I really like the fogs, they brighten up the road near the car and they do brighten the sides up.


----------



## Aeroscout977 (Nov 25, 2010)

Fog lights are a must IMO. Although I prefer yellow over white.


----------



## chuck5330 (Oct 1, 2011)

I have an LT with the RS package and I LOVE the fog lights. Not just because I think they look good on these cars, but they are very effective at night. A lot of light down close and to the sides. Very bright too even with the stock bulbs.


----------



## iKermit (Dec 13, 2010)

When i had my Camry i dodged a roadkill or two with it. Lol


----------



## Crewz (Jul 12, 2011)

It's like turning on the hight beams, but down low. I use them on really dark roads, especially at our neighborhood entrance cause it's hard to see where it is.
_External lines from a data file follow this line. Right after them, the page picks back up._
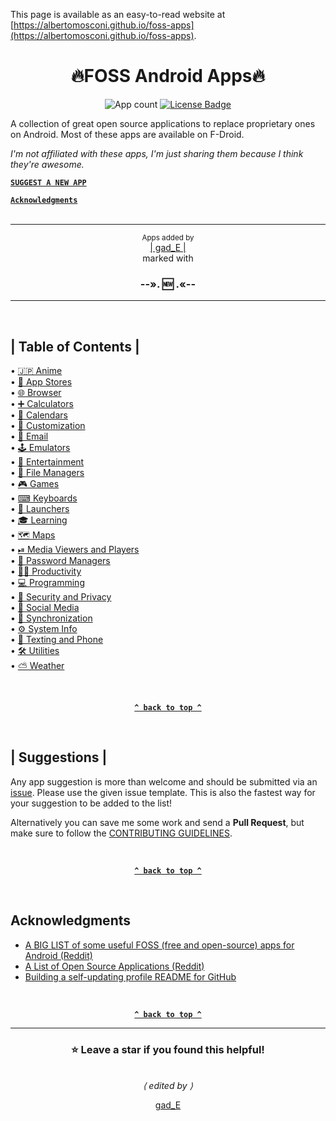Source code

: This page is available as an easy-to-read website at [https://albertomosconi.github.io/foss-apps](https://albertomosconi.github.io/foss-apps).

<h1 id="title" align="center">🔥FOSS Android Apps🔥</h1>

<div align="left">
<p align="center">
<!-- apps-count starts -->
<img src="https://img.shields.io/badge/116-apps-red?style=for-the-badge" alt="App count"/>
<!-- apps-count ends -->
<a href="./LICENSE">
<img src="https://img.shields.io/github/license/albertomosconi/foss-apps?color=darkgreen&style=for-the-badge" alt="License Badge"/>
</a>
</p>

A collection of great open source applications to replace proprietary ones on Android. Most of these apps are available on F-Droid.

_I'm not affiliated with these apps, I'm just sharing them because I think they're awesome._
</div>

**[`SUGGEST A NEW APP`](#suggestions 'SUGGEST A NEW APP')**

**[`Acknowledgments`](#acknowledgments 'Acknowledgments')**
<br><br>
<hr width="100%">
<div align="center"> 
<sub>Apps added by </sub><br>
<a href="https://github.com/hgaddy2" alt="gad_E">| gad_E |</a>
<br>
marked with
<h3>--».  🆕  .«--</h3>
<hr>
</div>
<br>

## **| Table of Contents |**

<table align="left">
<tr>
<!-- table-of-contents starts -->

• [🇯🇵 Anime](categories/anime.md)<br>
• [🏪 App Stores](categories/app-stores.md)<br>
• [🌐 Browser](categories/browsers.md)<br>
• [➕ Calculators](categories/calculators.md)<br>
• [📅 Calendars](categories/calendars.md)<br>
• [🎨 Customization](categories/customization.md)<br>
• [📧 Email](categories/email.md)<br>
• [🕹 Emulators](categories/emulators.md)<br>
• [🎥 Entertainment](categories/entertainment.md)<br>
• [📂 File Managers](categories/file-managers.md)<br>
• [🎮 Games](categories/games.md)<br>
• [⌨ Keyboards](categories/keyboards.md)<br>
• [📱 Launchers](categories/launchers.md)<br>
• [🎓 Learning](categories/learning.md)<br>
• [🗺 Maps](categories/maps.md)<br>
• [⏯ Media Viewers and Players](categories/media-viewers-and-players.md)<br>
• [🔑 Password Managers](categories/password-managers.md)<br>
• [👩‍🔧 Productivity](categories/productivity.md)<br>
• [💻 Programming](categories/programming.md)<br>
• [🔐 Security and Privacy](categories/security-and-privacy.md)<br>
• [👥 Social Media](categories/social-media.md)<br>
• [🔄 Synchronization](categories/synchronization.md)<br>
• [⚙ System Info](categories/system-info.md)<br>
• [💬 Texting and Phone](categories/texting-and-phone.md)<br>
• [🛠 Utilities](categories/utilities.md)<br>
• [⛅ Weather](categories/weather.md)
<!-- table-of-contents ends -->
</td></tr>
</p></table>

<br>

<div align="center">
  
**[`^ back to top ^`](#title)**

</div>

<br>

## <b>| Suggestions |</b>

Any app suggestion is more than welcome and should be submitted via an [issue](https://github.com/albertomosconi/foss-apps/issues/new?assignees=&labels=app+suggestion&template=app-suggestion.md&title= 'issue'). Please use the given issue template. This is also the fastest way for your suggestion to be added to the list!

Alternatively you can save me some work and send a **Pull Request**, but make sure to follow the [CONTRIBUTING GUIDELINES](https://github.com/albertomosconi/foss-apps/blob/main/CONTRIBUTING.md).

<br>

<div align="center">
  
**[`^ back to top ^`](#title)**

</div>

<br>

## Acknowledgments

- [A BIG LIST of some useful FOSS (free and open-source) apps for Android (Reddit)](https://www.reddit.com/r/androidapps/comments/i7o6rp/a_big_list_of_some_useful_foss_free_and 'A BIG LIST of some useful FOSS (free and open-source) apps for Android (Reddit)')
- [A List of Open Source Applications (Reddit)](https://www.reddit.com/r/androidapps/comments/jhtvn4/a_list_of_open_source_applications/ 'A List of Open Source Applications (Reddit)')
- [Building a self-updating profile README for GitHub](https://simonwillison.net/2020/Jul/10/self-updating-profile-readme 'Building a self-updating profile README for GitHub')

<br>

<div align="center">
  
**[`^ back to top ^`](#title)**

</div>

---

<div align="center">
  
### ⭐ Leave a star if you found this helpful!

<br>
<i>⟨ edited by ⟩</i>

[gad_E](https://my.bio/theycallmegaddy 'gad_E') 
</div>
One night I turned them on and someone thought I turned my high beams on. So they got behind me and turned on their high beams. Tards.


----------



## Vetterin (Mar 27, 2011)

The fog light install has been the best add-on I have put on my car so far. I would actually consider them "driving lights" as I use them in place of my headlights during dusk and dawn.


----------



## cvan44 (Aug 18, 2011)

I use mine all the time. They really do make a difference. Now that I put the yellow HIDs in the fogs, it really brightens up the road and makes things even clearer.


----------



## ErikBEggs (Aug 20, 2011)

I use them every night. They really help light up the road.


----------



## Cruzer59 (Jan 26, 2011)

Fogs were one of my first 'must-have' mods that I am thankful I have. For me they complete what my headlights are lacking for night driving. Well worth the $$$ imho.


----------



## 70AARCUDA (Nov 14, 2010)

...prior posting on subject: http://www.cruzetalk.com/forum/11224-post2.html


----------



## sciphi (Aug 26, 2011)

Sweet, glad to hear they're genuinely useful instead of just for show! That makes my lighting choices a little easier.


----------



## CHUV (Jun 25, 2011)

I personally love the fog lights on the cruze. I had fogs on my old corolla 2007 and they were basically useless. You couldnt even tell if they were on. The cruze however is much better. When they're on you can really start to see reflectors and things far in front and even on the sides. I just wish there was a way to have them come on automatically when the headlights are on. 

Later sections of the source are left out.